**Problem requirements**
Everything from the line containing "- 2c9de70: fix: readme" to the end of the records must be restated word for word, and nothing else.

**Data shown**
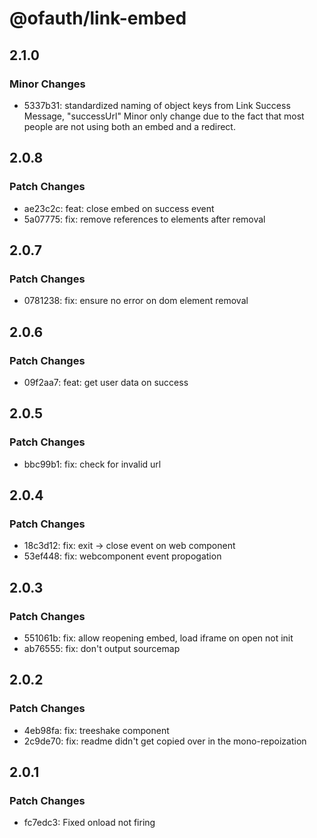 # @ofauth/link-embed

## 2.1.0

### Minor Changes

- 5337b31: standardized naming of object keys from Link Success Message, "successUrl"
  Minor only change due to the fact that most people are not using both an embed and a redirect.

## 2.0.8

### Patch Changes

- ae23c2c: feat: close embed on success event
- 5a07775: fix: remove references to elements after removal

## 2.0.7

### Patch Changes

- 0781238: fix: ensure no error on dom element removal

## 2.0.6

### Patch Changes

- 09f2aa7: feat: get user data on success

## 2.0.5

### Patch Changes

- bbc99b1: fix: check for invalid url

## 2.0.4

### Patch Changes

- 18c3d12: fix: exit -> close event on web component
- 53ef448: fix: webcomponent event propogation

## 2.0.3

### Patch Changes

- 551061b: fix: allow reopening embed, load iframe on open not init
- ab76555: fix: don't output sourcemap

## 2.0.2

### Patch Changes

- 4eb98fa: fix: treeshake component
- 2c9de70: fix: readme didn't get copied over in the mono-repoization

## 2.0.1

### Patch Changes

- fc7edc3: Fixed onload not firing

**Solution to this task**
- 2c9de70: fix: readme didn't get copied over in the mono-repoization

## 2.0.1

### Patch Changes

- fc7edc3: Fixed onload not firing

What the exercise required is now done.